## TASK TO CARRY OUT
With the images set aside, retype every record below character for character.

## DATA LISTING
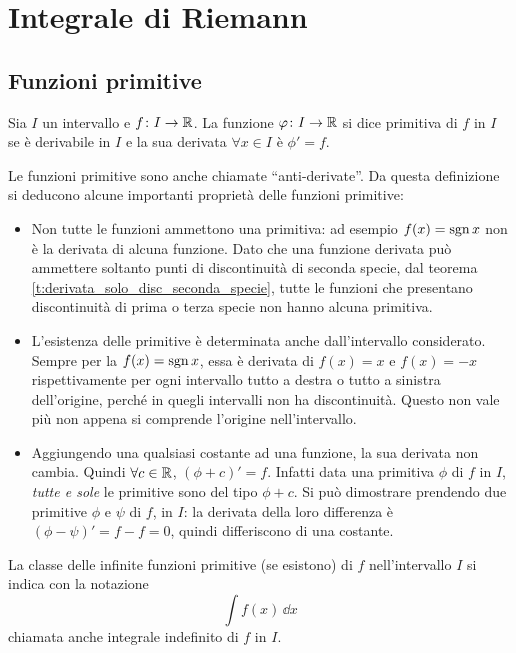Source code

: \chapter{Integrale di Riemann}
\section{Funzioni primitive}
\begin{definizione} \label{d:primitiva}
Sia $I$ un intervallo e $f\colon I\to\mathbb{R}$. La funzione $\varphi\colon I\to\mathbb{R}$ si dice primitiva di $f$ in $I$ se è derivabile in $I$ e la sua derivata $\forall x\in I$ è $\phi'=f$.
\end{definizione}
Le funzioni primitive sono anche chiamate ``anti-derivate''. Da questa definizione si deducono alcune importanti proprietà delle funzioni primitive:
\begin{itemize}
\item Non tutte le funzioni ammettono una primitiva: ad esempio $f(x)=\operatorname{sgn} x$ non è la derivata di alcuna funzione. Dato che una funzione derivata può ammettere soltanto punti di discontinuità di seconda specie, dal teorema \ref{t:derivata_solo_disc_seconda_specie}, tutte le funzioni che presentano discontinuità di prima o terza specie non hanno alcuna primitiva.
\item L'esistenza delle primitive è determinata anche dall'intervallo considerato. Sempre per la $f(x)=\operatorname{sgn} x$, essa è derivata di $f(x)=x$ e $f(x)=-x$ rispettivamente per ogni intervallo tutto a destra o tutto a sinistra dell'origine, perché in quegli intervalli non ha discontinuità. Questo non vale più non appena si comprende l'origine nell'intervallo.
\item Aggiungendo una qualsiasi costante ad una funzione, la sua derivata non cambia. Quindi $\forall c\in\mathbb{R}$, $(\phi+c)'=f$. Infatti data una primitiva $\phi$ di $f$ in $I$, \emph{tutte e sole} le primitive sono del tipo $\phi+c$. Si può dimostrare prendendo due primitive $\phi$ e $\psi$ di $f$, in $I$: la derivata della loro differenza è $(\phi-\psi)'=f-f=0$, quindi differiscono di una costante.
\end{itemize}
La classe delle infinite funzioni primitive (se esistono) di $f$ nell'intervallo $I$ si indica con la notazione
\[
\int f(x)\,\dd x
\]
chiamata anche integrale indefinito di $f$ in $I$.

## REPLY
Source code

: \chapter{Integrale di Riemann}
\section{Funzioni primitive}
\begin{definizione} \label{d:primitiva}
Sia $I$ un intervallo e $f\colon I\to\mathbb{R}$. La funzione $\varphi\colon I\to\mathbb{R}$ si dice primitiva di $f$ in $I$ se è derivabile in $I$ e la sua derivata $\forall x\in I$ è $\phi'=f$.
\end{definizione}
Le funzioni primitive sono anche chiamate ``anti-derivate''. Da questa definizione si deducono alcune importanti proprietà delle funzioni primitive:
\begin{itemize}
\item Non tutte le funzioni ammettono una primitiva: ad esempio $f(x)=\operatorname{sgn} x$ non è la derivata di alcuna funzione. Dato che una funzione derivata può ammettere soltanto punti di discontinuità di seconda specie, dal teorema \ref{t:derivata_solo_disc_seconda_specie}, tutte le funzioni che presentano discontinuità di prima o terza specie non hanno alcuna primitiva.
\item L'esistenza delle primitive è determinata anche dall'intervallo considerato. Sempre per la $f(x)=\operatorname{sgn} x$, essa è derivata di $f(x)=x$ e $f(x)=-x$ rispettivamente per ogni intervallo tutto a destra o tutto a sinistra dell'origine, perché in quegli intervalli non ha discontinuità. Questo non vale più non appena si comprende l'origine nell'intervallo.
\item Aggiungendo una qualsiasi costante ad una funzione, la sua derivata non cambia. Quindi $\forall c\in\mathbb{R}$, $(\phi+c)'=f$. Infatti data una primitiva $\phi$ di $f$ in $I$, \emph{tutte e sole} le primitive sono del tipo $\phi+c$. Si può dimostrare prendendo due primitive $\phi$ e $\psi$ di $f$, in $I$: la derivata della loro differenza è $(\phi-\psi)'=f-f=0$, quindi differiscono di una costante.
\end{itemize}
La classe delle infinite funzioni primitive (se esistono) di $f$ nell'intervallo $I$ si indica con la notazione
\[
\int f(x)\,\dd x
\]
chiamata anche integrale indefinito di $f$ in $I$.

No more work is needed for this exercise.